# What the task requires:
All entries need to be written out again exactly, without their pictures.

# Given records:
-- Opening Marker --

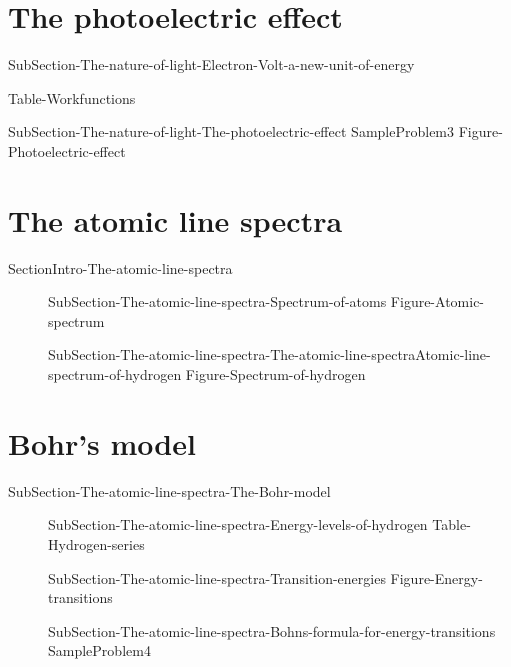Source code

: \documentclass[main.tex]{subfiles}
\begin{document}
\section{The photoelectric effect} 
{SubSection-The-nature-of-light-Electron-Volt-a-new-unit-of-energy}
 \sloppy\begin{description}
{Table-Workfunctions}
\item[\docfilehook{The photoelectric effect}{ }]{SubSection-The-nature-of-light-The-photoelectric-effect}
{SampleProblem3}
{Figure-Photoelectric-effect}
\end{description}

 \section{The atomic line spectra}
{SectionIntro-The-atomic-line-spectra}
\sloppy\begin{description}
\item[]{SubSection-The-atomic-line-spectra-Spectrum-of-atoms}
{Figure-Atomic-spectrum}
\item[]{SubSection-The-atomic-line-spectra-The-atomic-line-spectraAtomic-line-spectrum-of-hydrogen}
{Figure-Spectrum-of-hydrogen}
\end{description}

\section{Bohr's model}{SubSection-The-atomic-line-spectra-The-Bohr-model}
\sloppy\begin{description}
\item[]{SubSection-The-atomic-line-spectra-Energy-levels-of-hydrogen}
\vspace{-0.5cm}{Figure-Energy-levels-of-hydrogen}
{Table-Hydrogen-series}
\item[]{SubSection-The-atomic-line-spectra-Transition-energies}
{Figure-Energy-transitions}
\item[]{SubSection-The-atomic-line-spectra-Bohns-formula-for-energy-transitions}
{SampleProblem4}
\end{description}
\end{document}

-- Closing Marker --

# Answer:
Source code

: \documentclass[main.tex]{subfiles}
\begin{document}
\section{The photoelectric effect} 
{SubSection-The-nature-of-light-Electron-Volt-a-new-unit-of-energy}
 \sloppy\begin{description}
{Table-Workfunctions}
\item[\docfilehook{The photoelectric effect}{ }]{SubSection-The-nature-of-light-The-photoelectric-effect}
{SampleProblem3}
{Figure-Photoelectric-effect}
\end{description}

 \section{The atomic line spectra}
{SectionIntro-The-atomic-line-spectra}
\sloppy\begin{description}
\item[]{SubSection-The-atomic-line-spectra-Spectrum-of-atoms}
{Figure-Atomic-spectrum}
\item[]{SubSection-The-atomic-line-spectra-The-atomic-line-spectraAtomic-line-spectrum-of-hydrogen}
{Figure-Spectrum-of-hydrogen}
\end{description}

\section{Bohr's model}{SubSection-The-atomic-line-spectra-The-Bohr-model}
\sloppy\begin{description}
\item[]{SubSection-The-atomic-line-spectra-Energy-levels-of-hydrogen}
\vspace{-0.5cm}{Figure-Energy-levels-of-hydrogen}
{Table-Hydrogen-series}
\item[]{SubSection-The-atomic-line-spectra-Transition-energies}
{Figure-Energy-transitions}
\item[]{SubSection-The-atomic-line-spectra-Bohns-formula-for-energy-transitions}
{SampleProblem4}
\end{description}
\end{document}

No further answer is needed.